Esse desprezo era, por si só, uma forma de punição, especialmente para quem tem orgulho e senso de vergonha.
Lou Xiaoyi não sofreu grandes ferimentos, apenas fome nos dias que se seguiram e algumas escoriações que cicatrizaram rápido, graças à juventude. Passou os dias entre comer e dormir, exercitando-se de manhã e à noite, recuperando-se fisicamente, ainda que não totalmente no emocional.
Não saiu de casa, sabendo o quanto sua última imprudência magoara a mãe. Sair descuidadamente poderia abrir fissuras irreparáveis no afeto entre eles. Tempo ele tinha, mas sua mãe talvez não.
Também não havia para onde ir. Provavelmente, seus amigos não o receberiam, assim como a senhora Lou certamente não acolheria ninguém.
Especialmente nas casas de Tiezhu e da senhora Feng, uma visita de condolências agora seria inadequada. Era natural pensar: “Por que você saiu ileso enquanto meu filho morreu tragicamente?” Não havia o que reclamar disso.
Dos seis sobreviventes, alguns cuidavam das feridas, outros estavam de castigo, sem contato entre si. Vieram até funcionários da administração para investigar o ocorrido. Alegavam que, já que saíram da cidade com a cavalaria, precisavam de uma justificativa. Mas Lou Xiaoyi sabia que o processo em si era irrelevante; o importante era descobrir quem havia sugerido e organizado o evento, para que as famílias enlutadas pudessem canalizar sua raiva.
Ele insistiu que fora uma decisão conjunta, sem influência de ninguém, apenas um impulso após uma festa. Esse era o acordo feito entre eles na caverna: não deixar que Qi Er assumisse tudo sozinho, pois seria injusto.
Confiava que nenhum dos sobreviventes tentaria fugir à responsabilidade.
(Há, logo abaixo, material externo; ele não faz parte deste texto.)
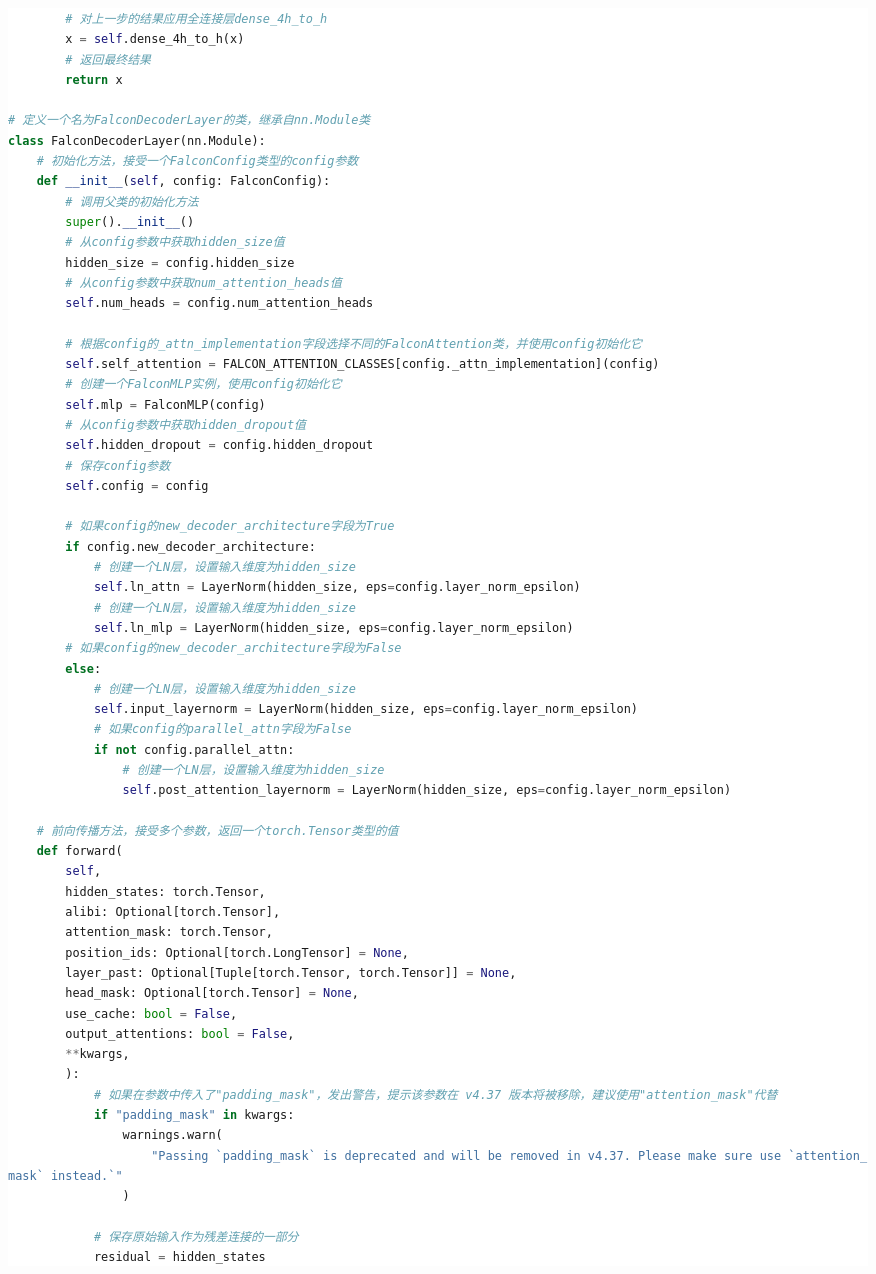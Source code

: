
 ```py
        # 对上一步的结果应用全连接层dense_4h_to_h
        x = self.dense_4h_to_h(x)
        # 返回最终结果
        return x

# 定义一个名为FalconDecoderLayer的类，继承自nn.Module类
class FalconDecoderLayer(nn.Module):
    # 初始化方法，接受一个FalconConfig类型的config参数
    def __init__(self, config: FalconConfig):
        # 调用父类的初始化方法
        super().__init__()
        # 从config参数中获取hidden_size值
        hidden_size = config.hidden_size
        # 从config参数中获取num_attention_heads值
        self.num_heads = config.num_attention_heads

        # 根据config的_attn_implementation字段选择不同的FalconAttention类，并使用config初始化它
        self.self_attention = FALCON_ATTENTION_CLASSES[config._attn_implementation](config)
        # 创建一个FalconMLP实例，使用config初始化它
        self.mlp = FalconMLP(config)
        # 从config参数中获取hidden_dropout值
        self.hidden_dropout = config.hidden_dropout
        # 保存config参数
        self.config = config

        # 如果config的new_decoder_architecture字段为True
        if config.new_decoder_architecture:
            # 创建一个LN层，设置输入维度为hidden_size
            self.ln_attn = LayerNorm(hidden_size, eps=config.layer_norm_epsilon)
            # 创建一个LN层，设置输入维度为hidden_size
            self.ln_mlp = LayerNorm(hidden_size, eps=config.layer_norm_epsilon)
        # 如果config的new_decoder_architecture字段为False
        else:
            # 创建一个LN层，设置输入维度为hidden_size
            self.input_layernorm = LayerNorm(hidden_size, eps=config.layer_norm_epsilon)
            # 如果config的parallel_attn字段为False
            if not config.parallel_attn:
                # 创建一个LN层，设置输入维度为hidden_size
                self.post_attention_layernorm = LayerNorm(hidden_size, eps=config.layer_norm_epsilon)

    # 前向传播方法，接受多个参数，返回一个torch.Tensor类型的值
    def forward(
        self,
        hidden_states: torch.Tensor,
        alibi: Optional[torch.Tensor],
        attention_mask: torch.Tensor,
        position_ids: Optional[torch.LongTensor] = None,
        layer_past: Optional[Tuple[torch.Tensor, torch.Tensor]] = None,
        head_mask: Optional[torch.Tensor] = None,
        use_cache: bool = False,
        output_attentions: bool = False,
        **kwargs,
        ):
            # 如果在参数中传入了"padding_mask"，发出警告，提示该参数在 v4.37 版本将被移除，建议使用"attention_mask"代替
            if "padding_mask" in kwargs:
                warnings.warn(
                    "Passing `padding_mask` is deprecated and will be removed in v4.37. Please make sure use `attention_mask` instead.`"
                )

            # 保存原始输入作为残差连接的一部分
            residual = hidden_states
```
Não havia por que fazê-lo: assumir não mudaria nada, não assumir não traria consequências graves. No fim, tudo acabaria esquecido, sem grandes desdobramentos.
No terceiro dia, a mãe ainda não o chamara, nem mesmo nos rituais diários. Após o almoço, Lou Xiaoyi sentiu-se inquieto; julgou melhor esclarecer tudo, não por si, mas para não deixar a mãe remoendo mágoas.
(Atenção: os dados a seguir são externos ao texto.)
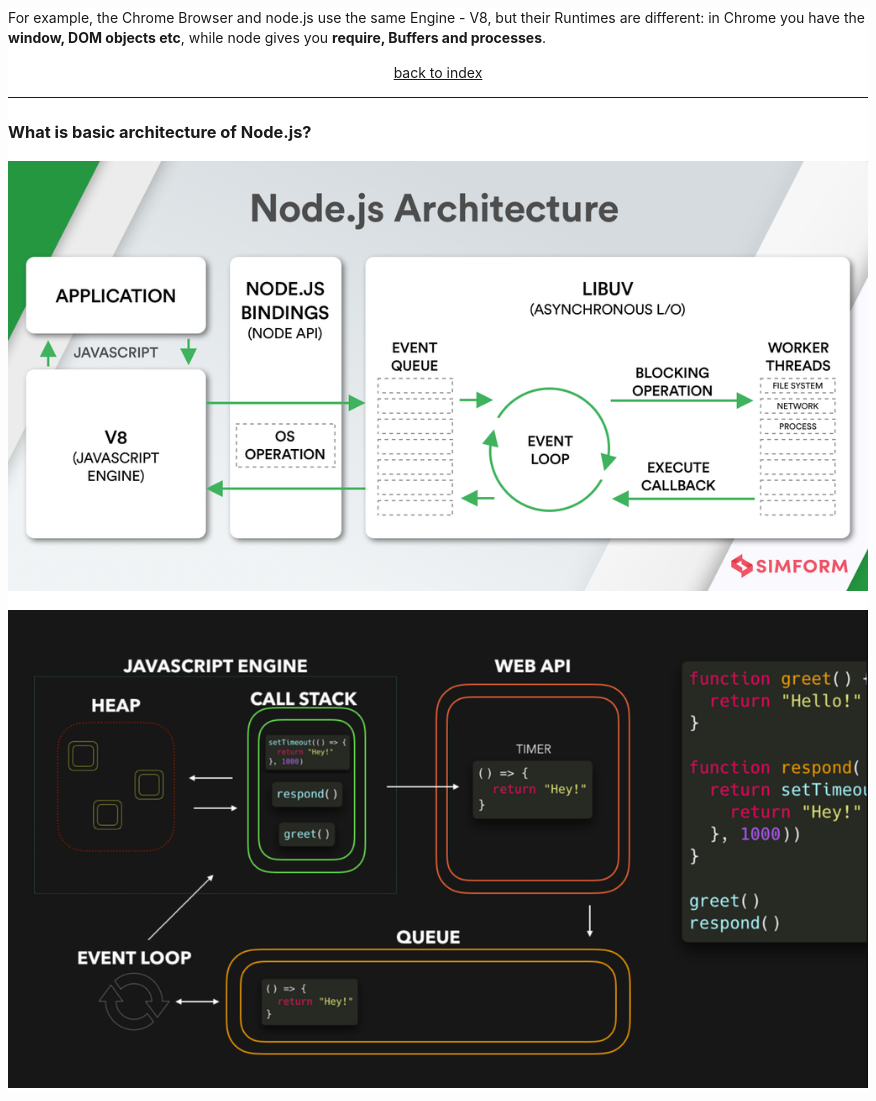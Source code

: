 For example, the Chrome Browser and node.js use the same Engine - V8, but their Runtimes are different: in Chrome you have the **window, DOM objects etc**, while node gives you **require, Buffers and processes**.

<p align="center"><a href="#index">back to index<a/></p>

---

### What is basic architecture of Node.js?

![node-architecture](/snippets/static/1.png)

![node-architecture](/snippets/static/0.png)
Dirigiu-se ao pátio dos fundos, onde os criados tentaram barrá-lo. Ele, porém, assumiu a postura de jovem senhor da casa:
— Vão anunciar agora. Digam que vim pedir audiência à mãe. Se não o fizerem, podem acertar as contas e ir embora!
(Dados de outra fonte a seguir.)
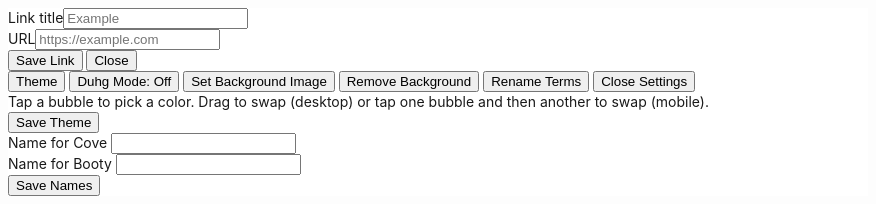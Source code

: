   
  <div class="wrap">
    <div id="linkbar" class="linkbar"></div>
    <div id="linkPanel" class="panel" aria-label="Add Web Link">
      <div class="row">
        <div style="flex:1"><label for="linkTitle">Link title</label><input id="linkTitle" placeholder="Example" /></div>
        <div style="flex:2"><label for="linkURL">URL</label><input id="linkURL" placeholder="https://example.com" /></div>
      </div>
      <div class="row">
        <button class="tbtn" id="saveLink">Save Link</button>
        <button class="tbtn" id="cancelLink">Close</button>
      </div>
    </div>
  </div>

  
  <div class="wrap">
    <div id="settingsbar" class="settingsbar">
      <button class="sbtn" id="openTheme">Theme</button>
      <button class="sbtn" id="duhgToggle">Duhg Mode: Off</button>
      <button class="sbtn" id="setBg">Set Background Image</button>
      <button class="sbtn" id="removeBg">Remove Background</button>
      <button class="sbtn" id="openLabels">Rename Terms</button>
      <button class="sbtn" id="closeSettings">Close Settings</button>
    </div>
  </div>

  
  <div class="wrap">
    <div id="themePanel" class="panel" aria-label="Theme">
      <div class="sub">Tap a bubble to pick a color. Drag to swap (desktop) or tap one bubble and then another to swap (mobile).</div>
      <div class="bubbles" id="bubbleRow"></div>
      <div class="row">
        <button class="tbtn" id="saveThemeBtn">Save Theme</button>
      </div>
    </div>
  </div>

  
  <div class="wrap">
    <div id="labelsPanel" class="panel" aria-label="Rename Terms">
      <div class="row">
        <div style="flex:1">
          <label for="labelCove">Name for Cove</label>
          <input id="labelCove" />
        </div>
        <div style="flex:1">
          <label for="labelBooty">Name for Booty</label>
          <input id="labelBooty" />
        </div>
      </div>
      <div class="row">
        <button class="tbtn" id="saveLabels">Save Names</button>
      </div>
    </div>
  </div>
Dizendo isso, entrou sem hesitar. Os criados sabiam que não podiam intervir em assuntos de mãe e filho.
Por onde passava, servas, criados e demais funcionários desviavam o olhar, sem impedir ou guiar, inclusive os porteiros de antes.
A senhora Lou estava de pé no jardim, os cabelos prateados reluzindo sob o sol da tarde. Lou Xiaoyi notou, de súbito, que ela estava ainda mais grisalha do que quando ele chegara àquele mundo. Talvez, em poucos meses, ele já tivesse causado mais problemas do que o antigo Lou Xiaoyi em toda a vida.
Aproximou-se com respeito, ajoelhou-se diante da mãe:
— Mãe, o filho ingrato Xiaoyi veio vê-la!